147228.fb2
Аш закрыла глаза. Не стали видны обеспокоенные лица двух священников; исчезла Флора, ходящая взад-вперед в освещенном свечами углу; исчезли голоса Ансельма и Анжелотти. Коленям было больно стоять на жестком полу из-за синяков после сегодняшней схватки на стенах Дижона.
- Л это было не твое дело, вести атаку, дитя! Грешно искушать смерть таким образом.
К ее губам поднесли посоленный хлеб. Она его взяла в рот. Во рту он превратился в слизистый твердый ком.
- Какого черта, - она проглотила хлеб, - откуда ты знал, что я буду делать тут сегодня, Годфри?
- Ты молилась. Нашему Господу или военной машине, а, может, и обоим. Я тебя слышал. "Храни меня в живых, пока мир не придет сюда!" У меня не было информации, где ты сражалась и как; но я не дурак, и я тебя знаю.

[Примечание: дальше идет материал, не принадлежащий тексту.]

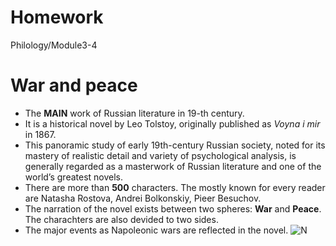 # Homework
Philology/Module3-4
# War and peace
+ The **MAIN** work of Russian literature in 19-th century.
+ It is a historical novel by Leo Tolstoy, originally published as *Voyna i mir* in 1867. 
+ This panoramic study of early 19th-century Russian society, noted for its mastery of realistic detail and variety of psychological analysis, is generally regarded as a masterwork of Russian literature and one of the world’s greatest novels.
+ There are more than **500** characters. The mostly known for every reader are Natasha Rostova, Andrei Bolkonskiy, Pieer Besuchov.
+ The narration of the novel exists between two spheres: **War** and **Peace**. The charachters are also devided to two sides.
+ The major events as Napoleonic wars are reflected in the novel.
![N](https://www.lifedeathprizes.com/lists/things-we-have-loved-about-bbcs-war-and-peace-42329)

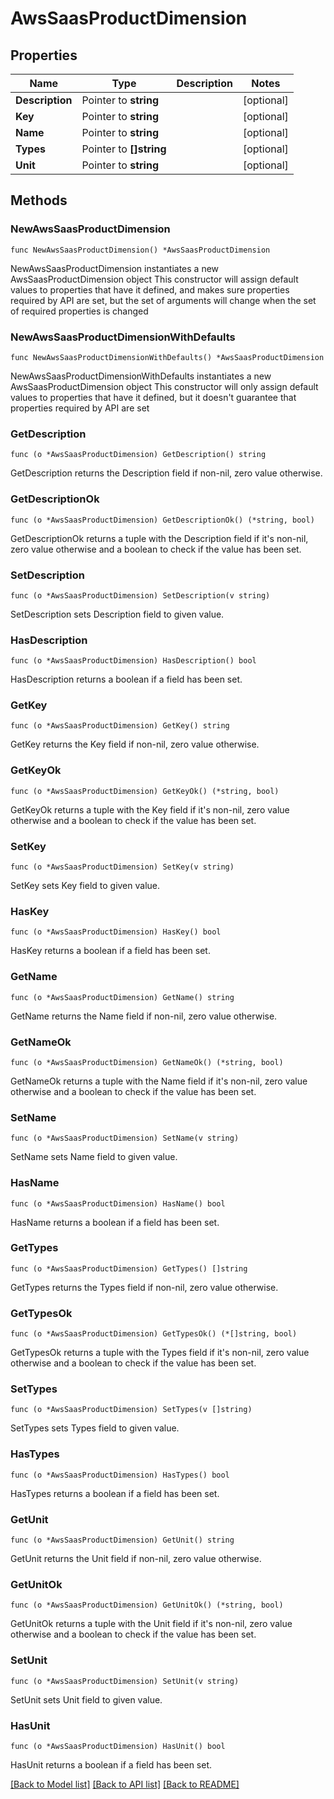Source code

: # AwsSaasProductDimension

## Properties

Name | Type | Description | Notes
------------ | ------------- | ------------- | -------------
**Description** | Pointer to **string** |  | [optional] 
**Key** | Pointer to **string** |  | [optional] 
**Name** | Pointer to **string** |  | [optional] 
**Types** | Pointer to **[]string** |  | [optional] 
**Unit** | Pointer to **string** |  | [optional] 

## Methods

### NewAwsSaasProductDimension

`func NewAwsSaasProductDimension() *AwsSaasProductDimension`

NewAwsSaasProductDimension instantiates a new AwsSaasProductDimension object
This constructor will assign default values to properties that have it defined,
and makes sure properties required by API are set, but the set of arguments
will change when the set of required properties is changed

### NewAwsSaasProductDimensionWithDefaults

`func NewAwsSaasProductDimensionWithDefaults() *AwsSaasProductDimension`

NewAwsSaasProductDimensionWithDefaults instantiates a new AwsSaasProductDimension object
This constructor will only assign default values to properties that have it defined,
but it doesn't guarantee that properties required by API are set

### GetDescription

`func (o *AwsSaasProductDimension) GetDescription() string`

GetDescription returns the Description field if non-nil, zero value otherwise.

### GetDescriptionOk

`func (o *AwsSaasProductDimension) GetDescriptionOk() (*string, bool)`

GetDescriptionOk returns a tuple with the Description field if it's non-nil, zero value otherwise
and a boolean to check if the value has been set.

### SetDescription

`func (o *AwsSaasProductDimension) SetDescription(v string)`

SetDescription sets Description field to given value.

### HasDescription

`func (o *AwsSaasProductDimension) HasDescription() bool`

HasDescription returns a boolean if a field has been set.

### GetKey

`func (o *AwsSaasProductDimension) GetKey() string`

GetKey returns the Key field if non-nil, zero value otherwise.

### GetKeyOk

`func (o *AwsSaasProductDimension) GetKeyOk() (*string, bool)`

GetKeyOk returns a tuple with the Key field if it's non-nil, zero value otherwise
and a boolean to check if the value has been set.

### SetKey

`func (o *AwsSaasProductDimension) SetKey(v string)`

SetKey sets Key field to given value.

### HasKey

`func (o *AwsSaasProductDimension) HasKey() bool`

HasKey returns a boolean if a field has been set.

### GetName

`func (o *AwsSaasProductDimension) GetName() string`

GetName returns the Name field if non-nil, zero value otherwise.

### GetNameOk

`func (o *AwsSaasProductDimension) GetNameOk() (*string, bool)`

GetNameOk returns a tuple with the Name field if it's non-nil, zero value otherwise
and a boolean to check if the value has been set.

### SetName

`func (o *AwsSaasProductDimension) SetName(v string)`

SetName sets Name field to given value.

### HasName

`func (o *AwsSaasProductDimension) HasName() bool`

HasName returns a boolean if a field has been set.

### GetTypes

`func (o *AwsSaasProductDimension) GetTypes() []string`

GetTypes returns the Types field if non-nil, zero value otherwise.

### GetTypesOk

`func (o *AwsSaasProductDimension) GetTypesOk() (*[]string, bool)`

GetTypesOk returns a tuple with the Types field if it's non-nil, zero value otherwise
and a boolean to check if the value has been set.

### SetTypes

`func (o *AwsSaasProductDimension) SetTypes(v []string)`

SetTypes sets Types field to given value.

### HasTypes

`func (o *AwsSaasProductDimension) HasTypes() bool`

HasTypes returns a boolean if a field has been set.

### GetUnit

`func (o *AwsSaasProductDimension) GetUnit() string`

GetUnit returns the Unit field if non-nil, zero value otherwise.

### GetUnitOk

`func (o *AwsSaasProductDimension) GetUnitOk() (*string, bool)`

GetUnitOk returns a tuple with the Unit field if it's non-nil, zero value otherwise
and a boolean to check if the value has been set.

### SetUnit

`func (o *AwsSaasProductDimension) SetUnit(v string)`

SetUnit sets Unit field to given value.

### HasUnit

`func (o *AwsSaasProductDimension) HasUnit() bool`

HasUnit returns a boolean if a field has been set.


[[Back to Model list]](../README.md#documentation-for-models) [[Back to API list]](../README.md#documentation-for-api-endpoints) [[Back to README]](../README.md)


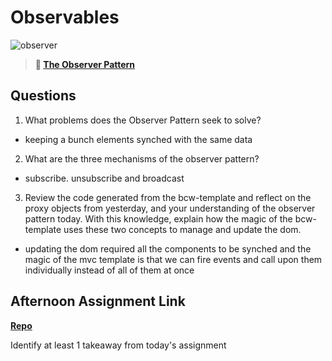 # Observables

![observer](https://bcw.blob.core.windows.net/public/img/journals/8014045611652045)

> **📖 [The Observer Pattern](https://codeworksacademy.com/fs-student-guide/resources/wk3/04-Observer-Pattern)**

## Questions

1. What problems does the Observer Pattern seek to solve?

- keeping a bunch elements synched with the same data

2. What are the three mechanisms of the observer pattern?

- subscribe. unsubscribe and broadcast

3. Review the code generated from the bcw-template and reflect on the proxy objects from yesterday, and your understanding of the observer pattern today. With this knowledge, explain how the magic of the bcw-template uses these two concepts to manage and update the dom.

- updating the dom required all the components to be synched and the magic of the mvc template is that we can fire events and call upon them individually instead of all of them at once

## Afternoon Assignment Link

**[Repo](https://daniel-le97.github.io/rainMoney-mvc/)**

Identify at least 1 takeaway from today's assignment
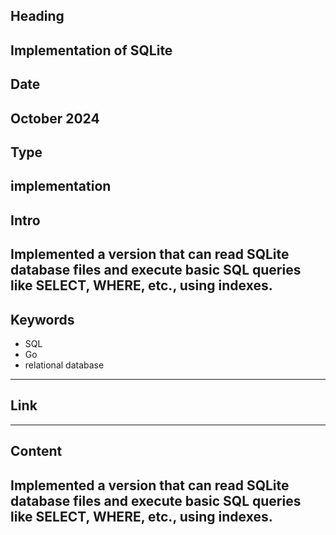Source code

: ## Heading
Implementation of SQLite
---

## Date
October 2024
---

## Type
implementation
---

## Intro
Implemented a version that can read SQLite database files and execute basic SQL queries like SELECT, WHERE, etc., using indexes.
---

## Keywords
- SQL
- Go
- relational database
---

## Link
---

## Content
Implemented a version that can read SQLite database files and execute basic SQL queries like SELECT, WHERE, etc., using indexes.
---
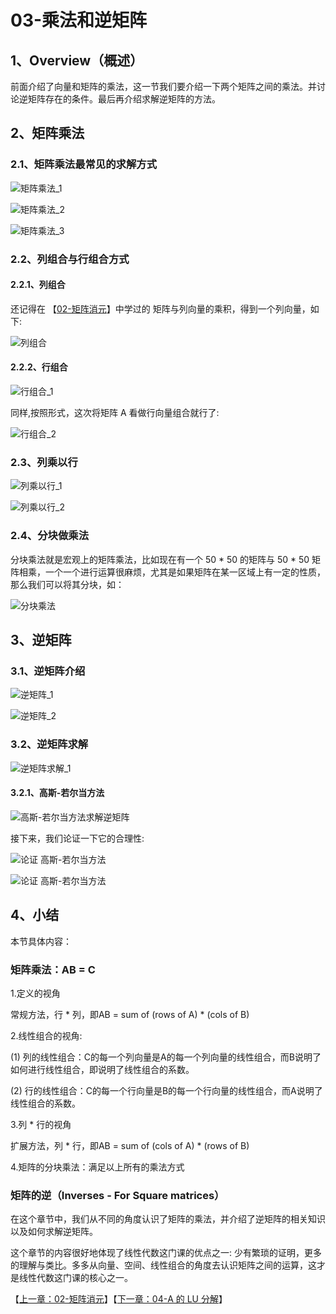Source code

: # 03-乘法和逆矩阵

## 1、Overview（概述）

前面介绍了向量和矩阵的乘法，这一节我们要介绍一下两个矩阵之间的乘法。并讨论逆矩阵存在的条件。最后再介绍求解逆矩阵的方法。

## 2、矩阵乘法

### 2.1、矩阵乘法最常见的求解方式

![矩阵乘法_1](../images/03/LA_3_1.png)

![矩阵乘法_2](../images/03/LA_3_2.png)

![矩阵乘法_3](../images/03/LA_3_3.png)

### 2.2、列组合与行组合方式

#### 2.2.1、列组合

还记得在 【[02-矩阵消元](https://github.com/chenyyx/notes-linear-algebra/blob/master/02-%E7%9F%A9%E9%98%B5%E6%B6%88%E5%85%83/02-%E7%9F%A9%E9%98%B5%E6%B6%88%E5%85%83.md)】中学过的 矩阵与列向量的乘积，得到一个列向量，如下: 

![列组合](../images/03/LA_3_4.png)

#### 2.2.2、行组合

![行组合_1](../images/03/LA_3_5.png)

同样,按照形式，这次将矩阵 A 看做行向量组合就行了: 

![行组合_2](../images/03/LA_3_6.png)

### 2.3、列乘以行

![列乘以行_1](../images/03/LA_3_7.png)

![列乘以行_2](../images/03/LA_3_8.png)

### 2.4、分块做乘法

分块乘法就是宏观上的矩阵乘法，比如现在有一个 50 * 50 的矩阵与 50 * 50 矩阵相乘，一个一个进行运算很麻烦，尤其是如果矩阵在某一区域上有一定的性质， 那么我们可以将其分块，如：

![分块乘法](../images/03/LA_3_9.png)

## 3、逆矩阵

### 3.1、逆矩阵介绍

![逆矩阵_1](../images/03/LA_3_10.png)

![逆矩阵_2](../images/03/LA_3_11.png)

### 3.2、逆矩阵求解

![逆矩阵求解_1](../images/03/LA_3_12.png)

#### 3.2.1、高斯-若尔当方法

![高斯-若尔当方法求解逆矩阵](../images/03/LA_3_13.png)

接下来，我们论证一下它的合理性: 

![论证 高斯-若尔当方法](../images/03/LA_3_14.png)

![论证 高斯-若尔当方法](../images/03/LA_3_15.png)

## 4、小结

本节具体内容：

### 矩阵乘法：AB = C

1.定义的视角

  常规方法，行 * 列，即AB = sum of (rows of A) * (cols of B)

2.线性组合的视角:

(1) 列的线性组合：C的每一个列向量是A的每一个列向量的线性组合，而B说明了如何进行线性组合，即说明了线性组合的系数。

(2) 行的线性组合：C的每一个行向量是B的每一个行向量的线性组合，而A说明了线性组合的系数。

3.列 * 行的视角

扩展方法，列 * 行，即AB = sum of (cols of A) * (rows of B) 

4.矩阵的分块乘法：满足以上所有的乘法方式

### 矩阵的逆（Inverses - For Square matrices）




在这个章节中，我们从不同的角度认识了矩阵的乘法，并介绍了逆矩阵的相关知识以及如何求解逆矩阵。

这个章节的内容很好地体现了线性代数这门课的优点之一: 少有繁琐的证明，更多的理解与类比。多多从向量、空间、线性组合的角度去认识矩阵之间的运算，这才是线性代数这门课的核心之一。

【[上一章：02-矩阵消元](../02-矩阵消元/02-矩阵消元.md)】【[下一章：04-A 的 LU 分解](../04-A的LU分解/04-A的LU分解.md)】

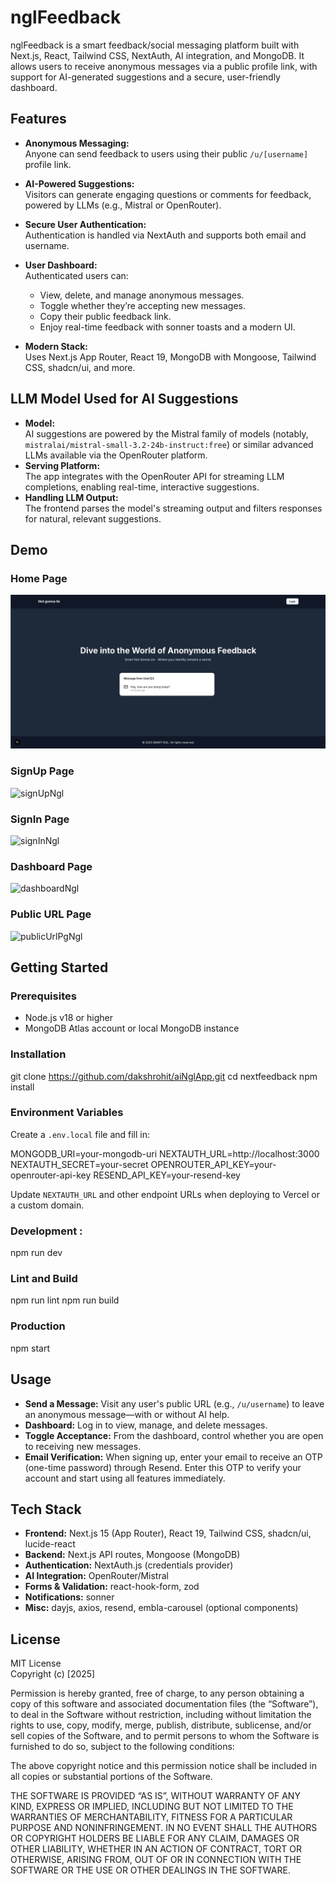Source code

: # nglFeedback

nglFeedback is a smart feedback/social messaging platform built with Next.js, React, Tailwind CSS, NextAuth, AI integration, and MongoDB. It allows users to receive anonymous messages via a public profile link, with support for AI-generated suggestions and a secure, user-friendly dashboard.

## Features

- **Anonymous Messaging:**  
  Anyone can send feedback to users using their public `/u/[username]` profile link.

- **AI-Powered Suggestions:**  
  Visitors can generate engaging questions or comments for feedback, powered by LLMs (e.g., Mistral or OpenRouter).

- **Secure User Authentication:**  
  Authentication is handled via NextAuth and supports both email and username.

- **User Dashboard:**  
  Authenticated users can:
  - View, delete, and manage anonymous messages.
  - Toggle whether they’re accepting new messages.
  - Copy their public feedback link.
  - Enjoy real-time feedback with sonner toasts and a modern UI.

- **Modern Stack:**  
  Uses Next.js App Router, React 19, MongoDB with Mongoose, Tailwind CSS, shadcn/ui, and more.

## LLM Model Used for AI Suggestions

- **Model:**  
  AI suggestions are powered by the Mistral family of models (notably, `mistralai/mistral-small-3.2-24b-instruct:free`) or similar advanced LLMs available via the OpenRouter platform.
- **Serving Platform:**  
  The app integrates with the OpenRouter API for streaming LLM completions, enabling real-time, interactive suggestions.
- **Handling LLM Output:**  
  The frontend parses the model's streaming output and filters responses for natural, relevant suggestions.



## Demo
 
### Home Page
![homePage](/public/homePageNgl.png)
### SignUp Page
![signUpNgl](/nextfeedback/public/signUpNgl.png)
### SignIn Page
![signInNgl](/nextfeedback/public/signInNgl.png)
### Dashboard Page
![dashboardNgl](/nextfeedback/public/dashboardNgl.png)
### Public URL Page
![publicUrlPgNgl](/nextfeedback/public/publicUrlPgNgl.png)






## Getting Started

### Prerequisites

- Node.js v18 or higher
- MongoDB Atlas account or local MongoDB instance

### Installation

git clone https://github.com/dakshrohit/aiNglApp.git
cd nextfeedback
npm install


### Environment Variables

Create a `.env.local` file and fill in:

MONGODB_URI=your-mongodb-uri
NEXTAUTH_URL=http://localhost:3000
NEXTAUTH_SECRET=your-secret
OPENROUTER_API_KEY=your-openrouter-api-key
RESEND_API_KEY=your-resend-key


Update `NEXTAUTH_URL` and other endpoint URLs when deploying to Vercel or a custom domain.

### Development :
npm run dev


### Lint and Build

npm run lint
npm run build



### Production

npm start



## Usage

- **Send a Message:** Visit any user's public URL (e.g., `/u/username`) to leave an anonymous message—with or without AI help.
- **Dashboard:** Log in to view, manage, and delete messages.
- **Toggle Acceptance:** From the dashboard, control whether you are open to receiving new messages.
- **Email Verification:** When signing up, enter your email to receive an OTP (one-time password) through Resend. Enter this OTP to verify your account and start using all features immediately.

## Tech Stack

- **Frontend:** Next.js 15 (App Router), React 19, Tailwind CSS, shadcn/ui, lucide-react
- **Backend:** Next.js API routes, Mongoose (MongoDB)
- **Authentication:** NextAuth.js (credentials provider)
- **AI Integration:** OpenRouter/Mistral
- **Forms & Validation:** react-hook-form, zod
- **Notifications:** sonner
- **Misc:** dayjs, axios, resend, embla-carousel (optional components)

## License

MIT License  
Copyright (c) [2025] 

Permission is hereby granted, free of charge, to any person obtaining a copy
of this software and associated documentation files (the “Software”), to deal
in the Software without restriction, including without limitation the rights
to use, copy, modify, merge, publish, distribute, sublicense, and/or sell
copies of the Software, and to permit persons to whom the Software is furnished
to do so, subject to the following conditions:

The above copyright notice and this permission notice shall be included in all
copies or substantial portions of the Software.

THE SOFTWARE IS PROVIDED “AS IS”, WITHOUT WARRANTY OF ANY KIND, EXPRESS OR
IMPLIED, INCLUDING BUT NOT LIMITED TO THE WARRANTIES OF MERCHANTABILITY,
FITNESS FOR A PARTICULAR PURPOSE AND NONINFRINGEMENT. IN NO EVENT SHALL THE
AUTHORS OR COPYRIGHT HOLDERS BE LIABLE FOR ANY CLAIM, DAMAGES OR OTHER
LIABILITY, WHETHER IN AN ACTION OF CONTRACT, TORT OR OTHERWISE, ARISING FROM,
OUT OF OR IN CONNECTION WITH THE SOFTWARE OR THE USE OR OTHER DEALINGS IN
THE SOFTWARE.






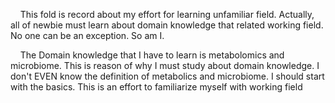 &nbsp;&nbsp;&nbsp;&nbsp;This fold is record about my effort for learning unfamiliar field. Actually, all of newbie must learn about domain knowledge that related working field. No one can be an exception. So am I. 

&nbsp;&nbsp;&nbsp;&nbsp;The Domain knowledge that I have to learn is metabolomics and microbiome. This is reason of why I must study about domain knowledge. I don't EVEN know the definition of metabolics and microbiome. I should start with the basics. This is an effort to familiarize myself with working field
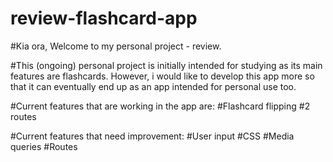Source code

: # review-flashcard-app

#Kia ora, Welcome to my personal project - review.

#This (ongoing) personal project is initially intended for studying as its main features are flashcards. However, i would like to develop this app more so that it can eventually end up as an app intended for personal use too. 

#Current features that are working in the app are:
#Flashcard flipping
#2 routes

#Current features that need improvement:
#User input
#CSS
#Media queries
#Routes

- Ладно, я была на поле боя. Иногда это нужно. Это не было самоубийством, Годфри.
- Но вряд ли безопасно.
Она посмеялась этому, проглатывая хлеб, и чуть не поперхнулась. И слушала с закрытыми глазами, все ее чувства обострились. Той частью своего существа, которая у нее была предназначена для общения, она разделяла с ним и веселье, и доброту, и любовь. Слезы навернулись ей на глаза: она сморгнула, чтобы их отогнать. В пустоте своего разума она чувствовала возможность услышать не только голос Годфри Максимилиана, одинокого во мраке.
- Что бывает после смерти?
Она не об этом собиралась спросить. Ушами она слышала резкое "Благословенна будь!" Дигори Пастона, и "Аминь!" Ричарда Фавершэма.
- Как это выразить? Вот Преддверие Ада, вот Чистилище. Вот боль! А вовсе не Общность благословенных!
- Годфри...
При звуке его голоса ее затопило страдание.
- Мне надо видеть Лик Господа нашего! Мне это обещано!
Она ощутила боль, поморгала и ненадолго открыла глаза, но достаточно, чтобы увидеть, что вонзила ногти себе в ладони.
- Я хочу найти тебя.
- Я... нигде. Меня не найти. У меня нет глаз, чтобы видеть, нет рук, чтобы обнимать. Я - то, что слушает, то, что слышит. Все - тьма. Голоса... подсматривают за мной. Разоблачают меня. Часы, дни - или это годы? Здесь только голоса, ничего больше...
- Годфри!
Только тьма, и пожирающие меня Великие Демоны!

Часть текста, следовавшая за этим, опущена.